BRIEF -> For each line of the data below, copy it if it holds the word "giphy".

DATA SHOWN ->
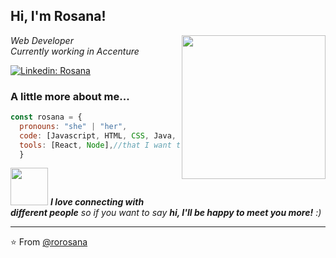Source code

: ## Hi, I'm Rosana! 
<img align='right' src="https://media.giphy.com/media/dWxO36Jzd6bTSt5dIY/giphy.gif" width="230">


<p><em>Web Developer</br>Currently working in Accenture
</em></p>


[![Linkedin: Rosana](https://img.shields.io/badge/-rosana-blue?style=flat-square&logo=Linkedin&logoColor=white&link=https://www.linkedin.com/in/rosana-caraballo-83512a145/)](https://www.linkedin.com/in/rosana-caraballo-83512a145/)



### A little more about me...  

```javascript
const rosana = {
  pronouns: "she" | "her",
  code: [Javascript, HTML, CSS, Java, PHP],//I'm learning
  tools: [React, Node],//that I want to learn!
  }  
```

<img src="https://media.giphy.com/media/LnQjpWaON8nhr21vNW/giphy.gif" width="60"> <em><b>I love connecting with different people</b> so if you want to say <b>hi, I'll be happy to meet you more!</b> :)</em>

---

⭐️ From [@rorosana](https://github.com/rorosana)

OUTPUT BELOW ->
<img align='right' src="https://media.giphy.com/media/dWxO36Jzd6bTSt5dIY/giphy.gif" width="230">
<img src="https://media.giphy.com/media/LnQjpWaON8nhr21vNW/giphy.gif" width="60"> <em><b>I love connecting with different people</b> so if you want to say <b>hi, I'll be happy to meet you more!</b> :)</em>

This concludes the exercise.